Concert Review: Linda Draper at Cake Shop, NYC 5/26/07

Linda Draper played the cd release show for her latest and fifth effort, Keepsake. Playing solo on acoustic guitar as she virtually always does, she fingerpicked with imagination and agility and made it look effortless. She still sings with the bell-like clarity of a chorister, which she once was, but she’s utilizing her lower register more and it suits her material. As a lyricist, Draper is unsurpassed. While her new material backs away from the intricate rhyme schemes and deliciously off-the-wall metrics that were all over her last couple of albums, she hasn’t lost the ability to deliver a knockout double or triple entendre. As much as her songs tend to be melancholy, she writes mostly in major keys, and serves them up with considerable humor, even on the haunting, ghostly Traces Of, from the new album.
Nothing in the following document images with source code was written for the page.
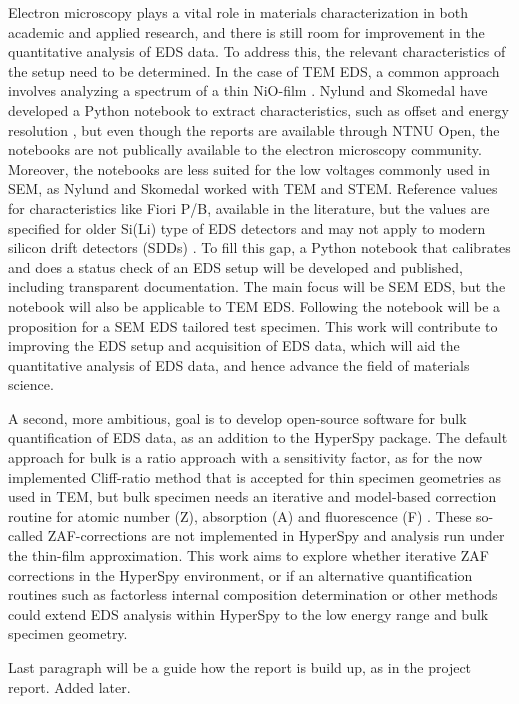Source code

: Electron microscopy plays a vital role in materials characterization in both academic and applied research, and there is still room for improvement in the quantitative analysis of EDS data.
To address this, the relevant characteristics of the setup need to be determined.
In the case of TEM EDS, a common approach involves analyzing a spectrum of a thin NiO-film \cite{egerton_nio_characterization_1994,ted_pella_nio_tem_2019}.
Nylund \cite{nylund_evaluation_2017} and Skomedal \cite{skomedal_improving_2022} have developed a Python notebook to extract characteristics, such as offset and energy resolution , but even though the reports are available through NTNU Open, the notebooks are not publically available to the electron microscopy community.
Moreover, the notebooks are less suited for the low voltages commonly used in SEM, as Nylund and Skomedal worked with TEM and STEM.
Reference values for characteristics like Fiori P/B,  available in the literature, but the values are specified for older Si(Li) type of EDS detectors and may not apply to modern silicon drift detectors (SDDs) \cite{sdd_lechner_2001}.
To fill this gap, a Python notebook that calibrates and does a status check of an EDS setup will be developed and published, including transparent documentation.
The main focus will be SEM EDS, but the notebook will also be applicable to TEM EDS.
Following the notebook will be a proposition for a SEM EDS tailored test specimen.
This work will contribute to improving the EDS setup and acquisition of EDS data, which will aid the quantitative analysis of EDS data, and hence advance the field of materials science.




A second, more ambitious, goal is to develop open-source software for bulk quantification of EDS data, as an addition to the HyperSpy package.
The default approach for bulk is a ratio approach with a sensitivity factor, as for the now implemented Cliff-ratio method that is accepted for thin specimen geometries as used in TEM, but bulk specimen needs an iterative and model-based correction routine for atomic number (Z), absorption (A) and fluorescence (F) \cite{goldstein_scanning_2018}.
These so-called ZAF-corrections are not implemented in HyperSpy and analysis run under the thin-film approximation.
This work aims to explore whether iterative ZAF corrections in the HyperSpy environment, or if an alternative quantification routines such as factorless internal composition determination \cite{nilsen_factorless_2021}  or other methods could extend EDS analysis within HyperSpy to the low energy range and bulk specimen geometry.





Last paragraph will be a guide how the report is build up, as in the project report. Added later.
She’s also reverted to the catchy pop sensibility of her first album, as opposed to the hypnotic fingerpicking style that she’d been mining until recently: you can hum her stuff for hours after hearing it. Despite this being Memorial Day weekend, the house was full, the audience was ecstatic and wouldn’t let her leave without an encore.

 

Kat Heyman and her rhythm section opened the show with a soporific set of generically narcissistic, tuneless Lilith fare.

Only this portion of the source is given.